HOW TO COMPLETE THIS TASK
Transcribe the records below from the first line to the line that includes "### Day 3 Instructions", inclusive, and omit the pictures.

RECORDS PROVIDED

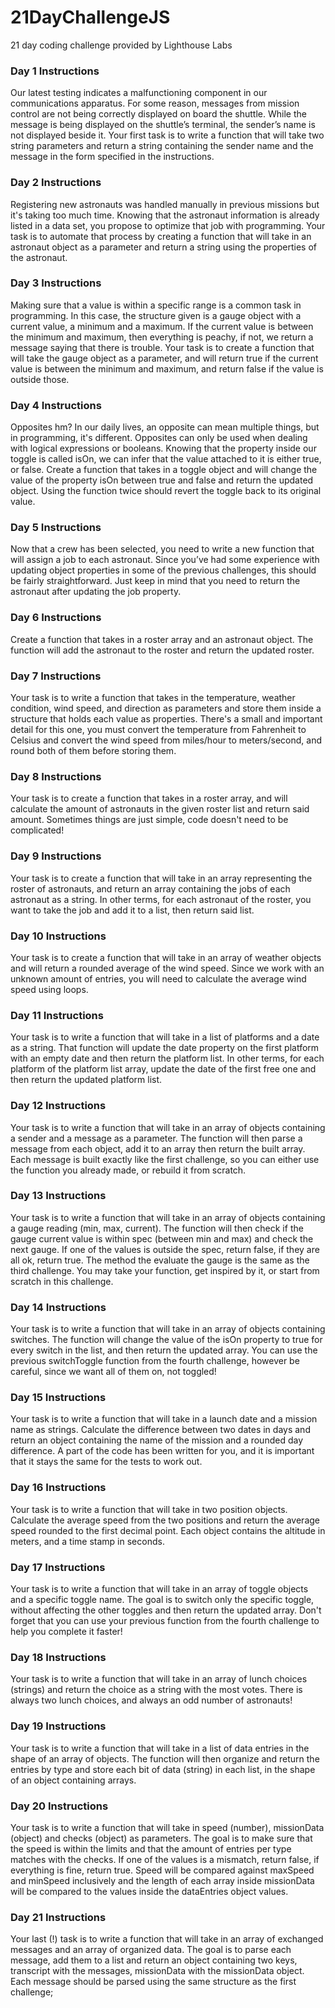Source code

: # 21DayChallengeJS
21 day coding challenge provided by Lighthouse Labs
### Day 1 Instructions
Our latest testing indicates a malfunctioning component in our communications apparatus. For some reason, messages from mission control are not being correctly displayed on board the shuttle. While the message is being displayed on the shuttle’s terminal, the sender’s name is not displayed beside it.
Your first task is to write a function that will take two string parameters and return a string containing the sender name and the message in the form specified in the instructions.
### Day 2 Instructions
Registering new astronauts was handled manually in previous missions but it's taking too much time. Knowing that the astronaut information is already listed in a data set, you propose to optimize that job with programming.
Your task is to automate that process by creating a function that will take in an astronaut object as a parameter and return a string using the properties of the astronaut.
### Day 3 Instructions
Making sure that a value is within a specific range is a common task in programming. In this case, the structure given is a gauge object with a current value, a minimum and a maximum. If the current value is between the minimum and maximum, then everything is peachy, if not, we return a message saying that there is trouble.
Your task is to create a function that will take the gauge object as a parameter, and will return true if the current value is between the minimum and maximum, and return false if the value is outside those.
### Day 4 Instructions
Opposites hm? In our daily lives, an opposite can mean multiple things, but in programming, it's different. Opposites can only be used when dealing with logical expressions or booleans. Knowing that the property inside our toggle is called isOn, we can infer that the value attached to it is either true, or false.
Create a function that takes in a toggle object and will change the value of the property isOn between true and false and return the updated object. Using the function twice should revert the toggle back to its original value.
### Day 5 Instructions
Now that a crew has been selected, you need to write a new function that will assign a job to each astronaut. Since you’ve had some experience with updating object properties in some of the previous challenges, this should be fairly straightforward. Just keep in mind that you need to return the astronaut after updating the job property.
### Day 6 Instructions
Create a function that takes in a roster array and an astronaut object. The function will add the astronaut to the roster and return the updated roster.
### Day 7 Instructions
Your task is to write a function that takes in the temperature, weather condition, wind speed, and direction as parameters and store them inside a structure that holds each value as properties.
There's a small and important detail for this one, you must convert the temperature from Fahrenheit to Celsius and convert the wind speed from miles/hour to meters/second, and round both of them before storing them.
### Day 8 Instructions
Your task is to create a function that takes in a roster array, and will calculate the amount of astronauts in the given roster list and return said amount.
Sometimes things are just simple, code doesn't need to be complicated!
### Day 9 Instructions
Your task is to create a function that will take in an array representing the roster of astronauts, and return an array containing the jobs of each astronaut as a string.
In other terms, for each astronaut of the roster, you want to take the job and add it to a list, then return said list.
### Day 10 Instructions
Your task is to create a function that will take in an array of weather objects and will return a rounded average of the wind speed.
Since we work with an unknown amount of entries, you will need to calculate the average wind speed using loops.
### Day 11 Instructions
Your task is to write a function that will take in a list of platforms and a date as a string. That function will update the date property on the first platform with an empty date and then return the platform list.
In other terms, for each platform of the platform list array, update the date of the first free one and then return the updated platform list.
### Day 12 Instructions
Your task is to write a function that will take in an array of objects containing a sender and a message as a parameter. The function will then parse a message from each object, add it to an array then return the built array.
Each message is built exactly like the first challenge, so you can either use the function you already made, or rebuild it from scratch.
### Day 13 Instructions
Your task is to write a function that will take in an array of objects containing a gauge reading (min, max, current). The function will then check if the gauge current value is within spec (between min and max) and check the next gauge. If one of the values is outside the spec, return false, if they are all ok, return true.
The method the evaluate the gauge is the same as the third challenge. You may take your function, get inspired by it, or start from scratch in this challenge.
### Day 14 Instructions
Your task is to write a function that will take in an array of objects containing switches. The function will change the value of the isOn property to true for every switch in the list, and then return the updated array.
You can use the previous switchToggle function from the fourth challenge, however be careful, since we want all of them on, not toggled!
### Day 15 Instructions
Your task is to write a function that will take in a launch date and a mission name as strings. Calculate the difference between two dates in days and return an object containing the name of the mission and a rounded day difference.
A part of the code has been written for you, and it is important that it stays the same for the tests to work out.
### Day 16 Instructions
Your task is to write a function that will take in two position objects. Calculate the average speed from the two positions and return the average speed rounded to the first decimal point.
Each object contains the altitude in meters, and a time stamp in seconds.
### Day 17 Instructions
Your task is to write a function that will take in an array of toggle objects and a specific toggle name. The goal is to switch only the specific toggle, without affecting the other toggles and then return the updated array.
Don't forget that you can use your previous function from the fourth challenge to help you complete it faster!
### Day 18 Instructions
Your task is to write a function that will take in an array of lunch choices (strings) and return the choice as a string with the most votes.
There is always two lunch choices, and always an odd number of astronauts!
### Day 19 Instructions
Your task is to write a function that will take in a list of data entries in the shape of an array of objects. The function will then organize and return the entries by type and store each bit of data (string) in each list, in the shape of an object containing arrays.
### Day 20 Instructions
Your task is to write a function that will take in speed (number), missionData (object) and checks (object) as parameters. The goal is to make sure that the speed is within the limits and that the amount of entries per type matches with the checks. If one of the values is a mismatch, return false, if everything is fine, return true.
Speed will be compared against maxSpeed and minSpeed inclusively and the length of each array inside missionData will be compared to the values inside the dataEntries object values.
### Day 21 Instructions
Your last (!) task is to write a function that will take in an array of exchanged messages and an array of organized data. The goal is to parse each message, add them to a list and return an object containing two keys, transcript with the messages, missionData with the missionData object.
Each message should be parsed using the same structure as the first challenge;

FINAL ANSWER
Source code

: # 21DayChallengeJS
21 day coding challenge provided by Lighthouse Labs
### Day 1 Instructions
Our latest testing indicates a malfunctioning component in our communications apparatus. For some reason, messages from mission control are not being correctly displayed on board the shuttle. While the message is being displayed on the shuttle’s terminal, the sender’s name is not displayed beside it.
Your first task is to write a function that will take two string parameters and return a string containing the sender name and the message in the form specified in the instructions.
### Day 2 Instructions
Registering new astronauts was handled manually in previous missions but it's taking too much time. Knowing that the astronaut information is already listed in a data set, you propose to optimize that job with programming.
Your task is to automate that process by creating a function that will take in an astronaut object as a parameter and return a string using the properties of the astronaut.
### Day 3 Instructions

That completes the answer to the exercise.